#### [DATASET RECORDS]
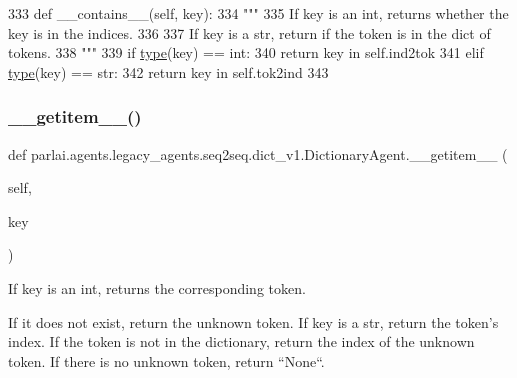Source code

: \begin{DoxyCode}
333     \textcolor{keyword}{def }\_\_contains\_\_(self, key):
334         \textcolor{stringliteral}{"""}
335 \textcolor{stringliteral}{        If key is an int, returns whether the key is in the indices.}
336 \textcolor{stringliteral}{}
337 \textcolor{stringliteral}{        If key is a str, return if the token is in the dict of tokens.}
338 \textcolor{stringliteral}{        """}
339         \textcolor{keywordflow}{if} \hyperlink{namespaceparlai_1_1agents_1_1tfidf__retriever_1_1build__tfidf_ad5dfae268e23f506da084a9efb72f619}{type}(key) == int:
340             \textcolor{keywordflow}{return} key \textcolor{keywordflow}{in} self.ind2tok
341         \textcolor{keywordflow}{elif} \hyperlink{namespaceparlai_1_1agents_1_1tfidf__retriever_1_1build__tfidf_ad5dfae268e23f506da084a9efb72f619}{type}(key) == str:
342             \textcolor{keywordflow}{return} key \textcolor{keywordflow}{in} self.tok2ind
343 
\end{DoxyCode}
\mbox{\label{classparlai_1_1agents_1_1legacy__agents_1_1seq2seq_1_1dict__v1_1_1DictionaryAgent_ab9926717ef35f03f16f1329f8ae8edc0}} 
\subsubsection{\texorpdfstring{\+\_\+\+\_\+getitem\+\_\+\+\_\+()}{\_\_getitem\_\_()}}
{\footnotesize\ttfamily def parlai.\+agents.\+legacy\+\_\+agents.\+seq2seq.\+dict\+\_\+v1.\+Dictionary\+Agent.\+\_\+\+\_\+getitem\+\_\+\+\_\+ (\begin{DoxyParamCaption}\item[{}]{self,  }\item[{}]{key }\end{DoxyParamCaption})}

\begin{DoxyVerb}If key is an int, returns the corresponding token.

If it does not exist, return the unknown token. If key is a str, return the
token's index. If the token is not in the dictionary, return the index of the
unknown token. If there is no unknown token, return ``None``.
\end{DoxyVerb}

#### [REQUIREMENT]
Word for word, restate each line above, minus its pictures.

#### [RESPONSE BELOW]
Source code

: \begin{DoxyCode}
333     \textcolor{keyword}{def }\_\_contains\_\_(self, key):
334         \textcolor{stringliteral}{"""}
335 \textcolor{stringliteral}{        If key is an int, returns whether the key is in the indices.}
336 \textcolor{stringliteral}{}
337 \textcolor{stringliteral}{        If key is a str, return if the token is in the dict of tokens.}
338 \textcolor{stringliteral}{        """}
339         \textcolor{keywordflow}{if} \hyperlink{namespaceparlai_1_1agents_1_1tfidf__retriever_1_1build__tfidf_ad5dfae268e23f506da084a9efb72f619}{type}(key) == int:
340             \textcolor{keywordflow}{return} key \textcolor{keywordflow}{in} self.ind2tok
341         \textcolor{keywordflow}{elif} \hyperlink{namespaceparlai_1_1agents_1_1tfidf__retriever_1_1build__tfidf_ad5dfae268e23f506da084a9efb72f619}{type}(key) == str:
342             \textcolor{keywordflow}{return} key \textcolor{keywordflow}{in} self.tok2ind
343 
\end{DoxyCode}
\mbox{\label{classparlai_1_1agents_1_1legacy__agents_1_1seq2seq_1_1dict__v1_1_1DictionaryAgent_ab9926717ef35f03f16f1329f8ae8edc0}} 
\subsubsection{\texorpdfstring{\+\_\+\+\_\+getitem\+\_\+\+\_\+()}{\_\_getitem\_\_()}}
{\footnotesize\ttfamily def parlai.\+agents.\+legacy\+\_\+agents.\+seq2seq.\+dict\+\_\+v1.\+Dictionary\+Agent.\+\_\+\+\_\+getitem\+\_\+\+\_\+ (\begin{DoxyParamCaption}\item[{}]{self,  }\item[{}]{key }\end{DoxyParamCaption})}

\begin{DoxyVerb}If key is an int, returns the corresponding token.

If it does not exist, return the unknown token. If key is a str, return the
token's index. If the token is not in the dictionary, return the index of the
unknown token. If there is no unknown token, return ``None``.
\end{DoxyVerb}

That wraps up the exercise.